The International Wheat Initiative has identified many key traits that must be improved to achieve the 1.6% yield increase that is predicted to be needed to help feed a global population of 9.6 billion people by 2050. To do this, many crops need to be more nutritious, higher yielding, more disease resistant and climate change resilient.

These improvements can only be achieved through fundamental research, and ensuring this understanding is translated into the staple crops we rely on. Crop improvements take many years using traditional breeding methods, and it can be decades in complex crops like wheat.

Speed breeding means it is possible to grow six generations of wheat per year instead of two, and there are plans go even faster.
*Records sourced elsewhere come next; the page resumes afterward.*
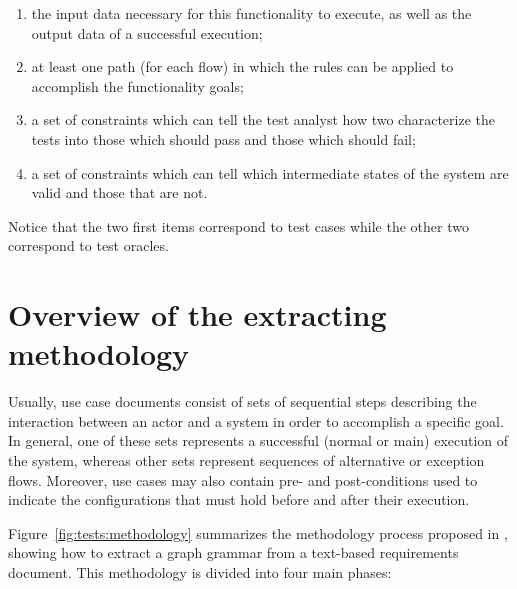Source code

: \begin{enumerate}
\item the input data necessary for this functionality to execute, as well as the output data of a successful execution;

\item at least one path (for each flow) in which the rules can be applied to accomplish the functionality goals;

\item a set of constraints which can tell the test analyst how two characterize the tests into those which should pass and those which should fail;

\item a set of constraints which can tell which intermediate states of the system are valid and those that are not.
\end{enumerate}

Notice that the two first items correspond to test cases while the other two correspond to test oracles.


\section{Overview of the extracting methodology}

Usually, use case documents consist of sets of sequential steps describing the interaction between an actor and a system in order to accomplish a specific goal. In general, one of these sets represents a successful (normal or main) execution of the system, whereas other sets represent sequences of alternative or exception flows. Moreover, use cases may also contain pre- and post-conditions used to indicate the configurations that must hold before and after their execution.

Figure~\ref{fig:tests:methodology} summarizes the methodology process proposed in \cite{Junior2015}, showing how to extract a graph grammar from a text-based requirements document. This methodology is divided into four main phases:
In addition to global outcomes, there is a strong domestic call for the UK to quickly develop varieties of crops that can be grown in a range of environments, including in vertical farms and indoors.

 
A generation ago we were producing 80 per cent of the food we consume in the UK. Today it is only 60% and within half a generation that will fall to 50%. It means that we are vulnerable, because we depend on other countries for our food 

Despite these successes, speed breeding is still undergoing intensive revisions. There is a low-cost desktop version of the technology in development, and Dr Wulff­ and his team are currently planning speed breeding 3.0, which involves using enhanced LED lighting, atmospheric controls and hydroponics.

There is even a record bid in the o­ffing with the team modelling hydroponic systems trying to beat the current best of eight weeks for a generation of wheat. While a record push may seem like a frivolous use of time, it promises to create more awareness of the technology; a serious stunt with a purpose. By pushing the limits of the technology, the team will learn valuable lessons that can then be ploughed back into improvements for the next speed breeding platform.

“It’s a technology that is very easy to replicate around the world,” says Dr Wulff. “I think it will be adopted very quickly, and that will contribute to the impact. I would like to think that in 10 years from now you could walk into a field and point to plants whose attributes and traits were developed using this technology.”

Digging into wheat’s wild past

Essentially three plants in one, common wheat, or bread wheat, is a crop so genetically complex that for many years understanding it at a molecular level has only been possible via fundamental works on less complicated model plants. Discoveries using these model species have then been translated to improvements in wheat.

Advances in DNA sequence analysis of the wheat genome have been accompanied by a suite of genomic research and breeding tools, which has enabled an exciting new dawn in the study of wheat.

Alongside speed breeding, the John Innes Centre has led an international consortium to develop a genomic directory called Open Wild Wheat, which will allow researchers and breeders to scan the genomes of wild relatives of modern wheat to recover disease resistance genes lost in the process of domestication.

Meanwhile, speed cloning allows researchers to identify useful genes such as one that controls disease resistance by their genetic ‘address’ and then cloning them for introduction into elite varieties.

“Wheat is an exciting place, we are at a watershed moment,” says Dr Brande Wulff. “There is going to be an exponential growth in the identification of genes associated with discrete traits,” he adds.